Records to use:
◆ ◆ ◆

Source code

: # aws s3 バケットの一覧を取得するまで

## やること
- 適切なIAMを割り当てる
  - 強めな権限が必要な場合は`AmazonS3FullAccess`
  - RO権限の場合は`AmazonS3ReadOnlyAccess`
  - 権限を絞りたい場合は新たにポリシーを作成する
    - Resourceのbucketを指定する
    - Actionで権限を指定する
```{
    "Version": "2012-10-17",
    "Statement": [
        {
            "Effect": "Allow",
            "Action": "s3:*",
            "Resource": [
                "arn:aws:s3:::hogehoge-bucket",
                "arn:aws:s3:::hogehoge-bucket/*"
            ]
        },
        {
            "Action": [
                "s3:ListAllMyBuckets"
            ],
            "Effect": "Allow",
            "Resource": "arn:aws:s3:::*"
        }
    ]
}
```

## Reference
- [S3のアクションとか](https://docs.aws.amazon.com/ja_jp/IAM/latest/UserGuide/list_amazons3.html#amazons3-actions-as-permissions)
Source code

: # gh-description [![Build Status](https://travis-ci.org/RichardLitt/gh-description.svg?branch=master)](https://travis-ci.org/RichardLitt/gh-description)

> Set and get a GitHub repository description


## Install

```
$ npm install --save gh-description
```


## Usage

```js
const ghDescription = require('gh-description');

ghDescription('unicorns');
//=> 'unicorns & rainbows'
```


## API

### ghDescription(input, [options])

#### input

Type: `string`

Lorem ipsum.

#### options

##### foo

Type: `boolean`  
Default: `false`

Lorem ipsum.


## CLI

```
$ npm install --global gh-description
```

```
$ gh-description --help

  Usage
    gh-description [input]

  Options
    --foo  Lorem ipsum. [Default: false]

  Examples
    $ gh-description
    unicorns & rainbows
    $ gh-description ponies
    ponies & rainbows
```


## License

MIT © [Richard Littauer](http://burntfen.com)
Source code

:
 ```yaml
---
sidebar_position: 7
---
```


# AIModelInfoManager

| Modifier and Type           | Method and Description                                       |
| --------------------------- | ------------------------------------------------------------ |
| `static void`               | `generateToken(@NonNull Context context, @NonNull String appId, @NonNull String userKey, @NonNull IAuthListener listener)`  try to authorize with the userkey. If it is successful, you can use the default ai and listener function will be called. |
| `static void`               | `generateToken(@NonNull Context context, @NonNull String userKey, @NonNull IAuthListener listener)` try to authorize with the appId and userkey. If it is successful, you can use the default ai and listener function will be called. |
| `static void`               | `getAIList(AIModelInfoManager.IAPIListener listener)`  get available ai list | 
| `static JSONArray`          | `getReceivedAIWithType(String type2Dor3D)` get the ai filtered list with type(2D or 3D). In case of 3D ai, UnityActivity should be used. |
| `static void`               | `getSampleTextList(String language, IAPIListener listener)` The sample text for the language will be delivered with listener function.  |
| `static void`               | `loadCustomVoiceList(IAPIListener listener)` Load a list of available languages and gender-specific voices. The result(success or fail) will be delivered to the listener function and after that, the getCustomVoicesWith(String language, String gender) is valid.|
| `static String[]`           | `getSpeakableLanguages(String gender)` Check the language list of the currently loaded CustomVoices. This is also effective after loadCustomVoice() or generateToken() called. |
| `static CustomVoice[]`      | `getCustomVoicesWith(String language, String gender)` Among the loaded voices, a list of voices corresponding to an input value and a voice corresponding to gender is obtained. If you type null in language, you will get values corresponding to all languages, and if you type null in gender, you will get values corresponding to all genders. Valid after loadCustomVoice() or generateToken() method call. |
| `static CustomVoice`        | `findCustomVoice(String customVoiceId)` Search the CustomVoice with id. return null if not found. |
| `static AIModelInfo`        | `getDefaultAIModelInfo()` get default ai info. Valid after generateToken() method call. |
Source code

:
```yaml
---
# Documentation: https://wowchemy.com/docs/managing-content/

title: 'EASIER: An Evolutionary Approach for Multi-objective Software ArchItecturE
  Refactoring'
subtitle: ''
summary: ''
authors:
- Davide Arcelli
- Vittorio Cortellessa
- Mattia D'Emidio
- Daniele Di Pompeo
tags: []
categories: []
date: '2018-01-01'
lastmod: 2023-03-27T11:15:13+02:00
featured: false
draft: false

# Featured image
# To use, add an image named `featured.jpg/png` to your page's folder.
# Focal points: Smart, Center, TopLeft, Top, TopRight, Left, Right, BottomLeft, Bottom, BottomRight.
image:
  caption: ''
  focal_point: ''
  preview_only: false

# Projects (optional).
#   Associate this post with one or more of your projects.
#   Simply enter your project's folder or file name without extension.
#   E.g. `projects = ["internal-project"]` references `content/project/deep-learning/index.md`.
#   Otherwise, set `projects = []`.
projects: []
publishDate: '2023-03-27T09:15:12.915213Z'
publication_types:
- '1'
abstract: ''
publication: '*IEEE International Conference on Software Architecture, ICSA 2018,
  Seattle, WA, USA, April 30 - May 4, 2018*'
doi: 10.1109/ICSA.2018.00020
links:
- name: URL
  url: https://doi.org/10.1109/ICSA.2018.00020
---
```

◆ ◆ ◆

What you should do:
What is needed is the number of lines in the data that hold the word "delivered", and nothing more.

Written response:
2